What the task requires
In the listing below, locate the line containing "-k4 6 7 -s;" and the line containing "### Many Setoperation on two sets". Output both of them and every line between, exactly as written, and nothing more.

____

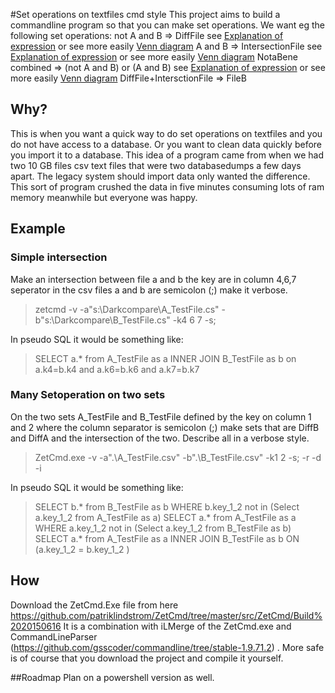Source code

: #Set operations on textfiles cmd style
This project aims to build a commandline program so that you can make set operations.
  We want eg the following set operations: 
 not A and B => DiffFile  see [Explanation of expression](http://www.wolframalpha.com/input/?i=not+A+and+B "link to Wolframealpha") or see more easily [Venn diagram](http://www.wolframalpha.com/share/clip?f=d41d8cd98f00b204e9800998ecf8427e41kvo33uui "link to graph on Wolframealpha")
A and B => IntersectionFile see [Explanation of expression](http://www.wolframalpha.com/input/?i=A+and+B "link to Wolframealpha") or see more easily [Venn diagram]( http://www.wolframalpha.com/share/clip?f=d41d8cd98f00b204e9800998ecf8427e7e2qko5194 "link to graph on Wolframealpha")
 NotaBene combined => (not A and B) or (A and B) see [Explanation of expression](http://www.wolframalpha.com/input/?i=%28not+A+and+B%29+or+%28A+and+B%29 "link to Wolframealpha") or see more easily [Venn diagram](http://www.wolframalpha.com/share/clip?f=d41d8cd98f00b204e9800998ecf8427eguh00j5eik "link to graph on Wolframealpha")
DiffFile+IntersctionFile => FileB
## Why?
This is when you want a quick way to do set operations on textfiles and you do not have access to a database. Or you want to clean data quickly before you import it to a database. This idea of a program came from when we had two 10 GB files csv text files that were two databasedumps a few days apart. The legacy system should import data only wanted the difference. This sort of program crushed the data in five minutes consuming lots of ram memory meanwhile but everyone was happy. 
## Example
### Simple intersection
Make an intersection between file a and b the key are in column 4,6,7 seperator in the csv files a and b are semicolon (;) make it verbose.
> zetcmd -v -a"s:\Darkcompare\A_TestFile.cs"  -b"s:\Darkcompare\B_TestFile.cs" -k4 6 7 -s;

In pseudo SQL it would be something like:
> SELECT a.* from A_TestFile as a INNER JOIN B_TestFile as b on a.k4=b.k4 and a.k6=b.k6 and a.k7=b.k7

### Many Setoperation on two sets
On the two sets A_TestFile and B_TestFile defined by the key on column 1 and 2 where the column separator is semicolon (;)
make sets that are DiffB and DiffA and the intersection of the two. Describe all in a verbose style.
>ZetCmd.exe -v  -a".\A_TestFile.csv"  -b".\B_TestFile.csv" -k1 2 -s; -r -d -i

In pseudo SQL it would be something like:
> SELECT b.* from B_TestFile as b  WHERE b.key_1_2 not in (Select a.key_1_2 from A_TestFile as a)
> SELECT a.* from A_TestFile as a  WHERE a.key_1_2 not in (Select a.key_1_2 from B_TestFile as b)
> SELECT a.* from A_TestFile as a  INNER JOIN B_TestFile as b ON (a.key_1_2 = b.key_1_2 )

## How
Download the ZetCmd.Exe file from here  https://github.com/patriklindstrom/ZetCmd/tree/master/src/ZetCmd/Build%2020150616
It is a combination with iLMerge of the ZetCmd.exe and CommandLineParser (https://github.com/gsscoder/commandline/tree/stable-1.9.71.2) .
More safe is of course that you download the project and compile it yourself. 

##Roadmap
Plan on a powershell version as well.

____

Completed exercise
> zetcmd -v -a"s:\Darkcompare\A_TestFile.cs"  -b"s:\Darkcompare\B_TestFile.cs" -k4 6 7 -s;

In pseudo SQL it would be something like:
> SELECT a.* from A_TestFile as a INNER JOIN B_TestFile as b on a.k4=b.k4 and a.k6=b.k6 and a.k7=b.k7

### Many Setoperation on two sets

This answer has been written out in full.